MySQL Replication Internals

MySQL replication enables data synchronization across databases, powering read scaling and even some complex distributed architectures. At the core lies the binary log (binlog), which is the authoritative record of all data modifications on a source server.

Getting a hang of how binlog replication works is not only fun, but it also builds an intuition as to how other databases would be doing it. More importantly, if you face any replication related issues in production, you know what could have gone wrong.

This essay covers MySQL binlog replication internals along with looking at how events are structured, how threads handle replication, the different modes, and tips for keeping it running smoothly at scale. So, here we go…

Why Binlog Replication Matters

MySQL’s binary log keeps a record of every change to the database, essentially serving as the source of truth for what happened and when. Because of this, it supports several key features:

First, it allows read scaling by replicating data to replica servers that can handle read queries. Second, it provides high availability by maintaining standby servers ready to take over if the primary fails. Third, it enables point-in-time recovery by replaying binary logs to restore a database to any moment in time. Fourth, it supports change data capture (CDC) by allowing external systems to consume database changes in real time.

Binary Log

The binary log is a sequence of files that record changes to the database. Each file has a base name (configurable via the log_bin option) followed by a numeric suffix that increments with each new file. An index file tracks all current binary log files.

mysql-bin.000001
mysql-bin.000002
mysql-bin.000003
mysql-bin.index

Binary log files roll over either when they reach a certain size (controlled by max_binlog_size, usually 1GB) or whenever the server restarts. The index file is just a plain text list pointing to all the current log files.

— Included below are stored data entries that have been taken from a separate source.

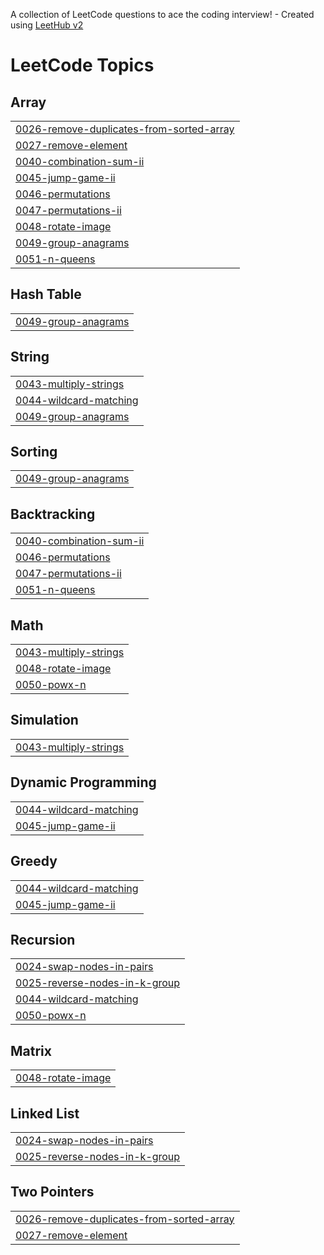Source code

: A collection of LeetCode questions to ace the coding interview! - Created using [LeetHub v2](https://github.com/arunbhardwaj/LeetHub-2.0)
<!---LeetCode Topics Start-->
# LeetCode Topics
## Array
|  |
| ------- |
| [0026-remove-duplicates-from-sorted-array](https://github.com/Nikitha9908/leetcode/tree/master/0026-remove-duplicates-from-sorted-array) |
| [0027-remove-element](https://github.com/Nikitha9908/leetcode/tree/master/0027-remove-element) |
| [0040-combination-sum-ii](https://github.com/Nikitha9908/leetcode/tree/master/0040-combination-sum-ii) |
| [0045-jump-game-ii](https://github.com/Nikitha9908/leetcode/tree/master/0045-jump-game-ii) |
| [0046-permutations](https://github.com/Nikitha9908/leetcode/tree/master/0046-permutations) |
| [0047-permutations-ii](https://github.com/Nikitha9908/leetcode/tree/master/0047-permutations-ii) |
| [0048-rotate-image](https://github.com/Nikitha9908/leetcode/tree/master/0048-rotate-image) |
| [0049-group-anagrams](https://github.com/Nikitha9908/leetcode/tree/master/0049-group-anagrams) |
| [0051-n-queens](https://github.com/Nikitha9908/leetcode/tree/master/0051-n-queens) |
## Hash Table
|  |
| ------- |
| [0049-group-anagrams](https://github.com/Nikitha9908/leetcode/tree/master/0049-group-anagrams) |
## String
|  |
| ------- |
| [0043-multiply-strings](https://github.com/Nikitha9908/leetcode/tree/master/0043-multiply-strings) |
| [0044-wildcard-matching](https://github.com/Nikitha9908/leetcode/tree/master/0044-wildcard-matching) |
| [0049-group-anagrams](https://github.com/Nikitha9908/leetcode/tree/master/0049-group-anagrams) |
## Sorting
|  |
| ------- |
| [0049-group-anagrams](https://github.com/Nikitha9908/leetcode/tree/master/0049-group-anagrams) |
## Backtracking
|  |
| ------- |
| [0040-combination-sum-ii](https://github.com/Nikitha9908/leetcode/tree/master/0040-combination-sum-ii) |
| [0046-permutations](https://github.com/Nikitha9908/leetcode/tree/master/0046-permutations) |
| [0047-permutations-ii](https://github.com/Nikitha9908/leetcode/tree/master/0047-permutations-ii) |
| [0051-n-queens](https://github.com/Nikitha9908/leetcode/tree/master/0051-n-queens) |
## Math
|  |
| ------- |
| [0043-multiply-strings](https://github.com/Nikitha9908/leetcode/tree/master/0043-multiply-strings) |
| [0048-rotate-image](https://github.com/Nikitha9908/leetcode/tree/master/0048-rotate-image) |
| [0050-powx-n](https://github.com/Nikitha9908/leetcode/tree/master/0050-powx-n) |
## Simulation
|  |
| ------- |
| [0043-multiply-strings](https://github.com/Nikitha9908/leetcode/tree/master/0043-multiply-strings) |
## Dynamic Programming
|  |
| ------- |
| [0044-wildcard-matching](https://github.com/Nikitha9908/leetcode/tree/master/0044-wildcard-matching) |
| [0045-jump-game-ii](https://github.com/Nikitha9908/leetcode/tree/master/0045-jump-game-ii) |
## Greedy
|  |
| ------- |
| [0044-wildcard-matching](https://github.com/Nikitha9908/leetcode/tree/master/0044-wildcard-matching) |
| [0045-jump-game-ii](https://github.com/Nikitha9908/leetcode/tree/master/0045-jump-game-ii) |
## Recursion
|  |
| ------- |
| [0024-swap-nodes-in-pairs](https://github.com/Nikitha9908/leetcode/tree/master/0024-swap-nodes-in-pairs) |
| [0025-reverse-nodes-in-k-group](https://github.com/Nikitha9908/leetcode/tree/master/0025-reverse-nodes-in-k-group) |
| [0044-wildcard-matching](https://github.com/Nikitha9908/leetcode/tree/master/0044-wildcard-matching) |
| [0050-powx-n](https://github.com/Nikitha9908/leetcode/tree/master/0050-powx-n) |
## Matrix
|  |
| ------- |
| [0048-rotate-image](https://github.com/Nikitha9908/leetcode/tree/master/0048-rotate-image) |
## Linked List
|  |
| ------- |
| [0024-swap-nodes-in-pairs](https://github.com/Nikitha9908/leetcode/tree/master/0024-swap-nodes-in-pairs) |
| [0025-reverse-nodes-in-k-group](https://github.com/Nikitha9908/leetcode/tree/master/0025-reverse-nodes-in-k-group) |
## Two Pointers
|  |
| ------- |
| [0026-remove-duplicates-from-sorted-array](https://github.com/Nikitha9908/leetcode/tree/master/0026-remove-duplicates-from-sorted-array) |
| [0027-remove-element](https://github.com/Nikitha9908/leetcode/tree/master/0027-remove-element) |
<!---LeetCode Topics End-->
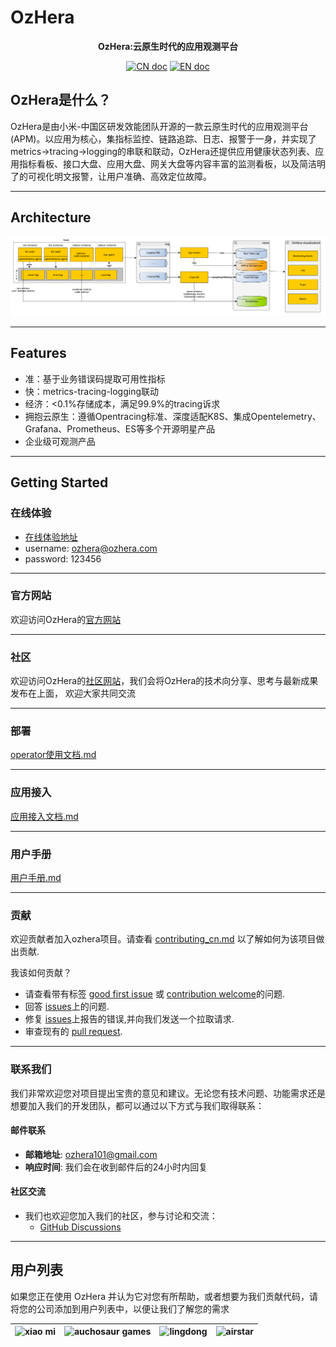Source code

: # OzHera

<p align="center">
<b>OzHera:云原生时代的应用观测平台</b>
</p>

<p align="center">
<a href="README_CN.md"><img src="./readme/images/doc_logo_cn.svg" alt="CN doc"></a>
<a href="README.md"><img src="./readme/images/doc_logo_english.svg" alt="EN doc"></a>
</p>


## OzHera是什么？
OzHera是由小米-中国区研发效能团队开源的一款云原生时代的应用观测平台(APM)。以应用为核心，集指标监控、链路追踪、日志、报警于一身，并实现了metrics->tracing->logging的串联和联动，OzHera还提供应用健康状态列表、应用指标看板、接口大盘、应用大盘、网关大盘等内容丰富的监测看板，以及简洁明了的可视化明文报警，让用户准确、高效定位故障。

---

## Architecture
![ozhera](readme/images/architecture.png)

---

## Features
- 准：基于业务错误码提取可用性指标
- 快：metrics-tracing-logging联动
- 经济：<0.1%存储成本，满足99.9%的tracing诉求
- 拥抱云原生：遵循Opentracing标准、深度适配K8S、集成Opentelemetry、Grafana、Prometheus、ES等多个开源明星产品
- 企业级可观测产品

---

## Getting Started
### 在线体验
+ [在线体验地址](https://ozhera.demo.m.one.mi.com/)
+ username: ozhera@ozhera.com
+ password: 123456

---

### 官方网站

欢迎访问OzHera的[官方网站](https://ozhera.m.one.mi.com/)

---

### 社区

欢迎访问OzHera的[社区网站](https://m.one.mi.com/index)，我们会将OzHera的技术向分享、思考与最新成果发布在上面， 欢迎大家共同交流

---

### 部署
[operator使用文档.md](readme%2Fdeploy%2Fozhera-deploy-document_cn.md)

---

### 应用接入
[应用接入文档.md](readme/application-integeration/application-integration-document_cn.md)

---

### 用户手册
[用户手册.md](readme%2Fuser-manual%2Fuser-manual-document_cn.md)

---

### 贡献
欢迎贡献者加入ozhera项目。请查看 [contributing_cn.md](readme%2Fcontributing%2Fcontributing_cn.md) 以了解如何为该项目做出贡献.

我该如何贡献？
- 请查看带有标签 [good first issue](https://github.com/XiaoMi/ozhera/labels/good%20first%20issue) 或 [contribution welcome](https://github.com/XiaoMi/ozhera/labels/help%20wanted)的问题.
- 回答 [issues](https://github.com/XiaoMi/ozhera/issues)上的问题.
- 修复 [issues](https://github.com/XiaoMi/ozhera/issues)上报告的错误,并向我们发送一个拉取请求.
- 审查现有的 [pull request](https://github.com/XiaoMi/ozhera/pulls).

---

### 联系我们

我们非常欢迎您对项目提出宝贵的意见和建议。无论您有技术问题、功能需求还是想要加入我们的开发团队，都可以通过以下方式与我们取得联系：

#### 邮件联系
- **邮箱地址**: [ozhera101@gmail.com](mailto:ozhera101@gmail.com)
- **响应时间**: 我们会在收到邮件后的24小时内回复

#### 社区交流
- 我们也欢迎您加入我们的社区，参与讨论和交流：
    - [GitHub Discussions](https://github.com/your/project/discussions)

---

## 用户列表

如果您正在使用 OzHera 并认为它对您有所帮助，或者想要为我们贡献代码，请将您的公司添加到用户列表中，以便让我们了解您的需求

|![xiao mi](./readme/userlist/mi.png)|![auchosaur games](readme/userlist/auchosaur_games.png)|![lingdong](readme/userlist/lingdong.png)|![airstar](readme/userlist/airstar.png)|
| :---: | :---: | :---: | :---: |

Each binary log file begins with a magic number (0xfe626963, which spells “binlog” in ASCII) followed by a format description event that defines how subsequent events should be interpreted. This format description contains versioning information that allows different MySQL versions to understand each other’s binary logs during replication.

Binary Log Event Structure

Every change recorded in the binary log is stored as an event. Events have a 19-byte header followed by event-specific data. Something like this…

Timestamp (4B): when the event occurred
Type code (1B): the event type
Server ID (4B): id of the server that generated the event
Event length (4B): size of the event, including the header
Next position (4B): Position of the next event in the binlog
Flags (2B): Various flags controlling event behavior

+=====================================+
| event  | timestamp         0 : 4   |
| header +----------------------------+
|        | type_code         4 : 1   |
|        +----------------------------+
|        | server_id         5 : 4   |
|        +----------------------------+
|        | event_length      9 : 4   |
|        +----------------------------+
|        | next_position    13 : 4   |
|        +----------------------------+
|        | flags            17 : 2   |
+=====================================+
| event  | fixed part       19 : y   |
| data   +----------------------------+
|        | variable part             |
+=====================================+

Common Event Types

MySQL uses several event types, but some important ones are …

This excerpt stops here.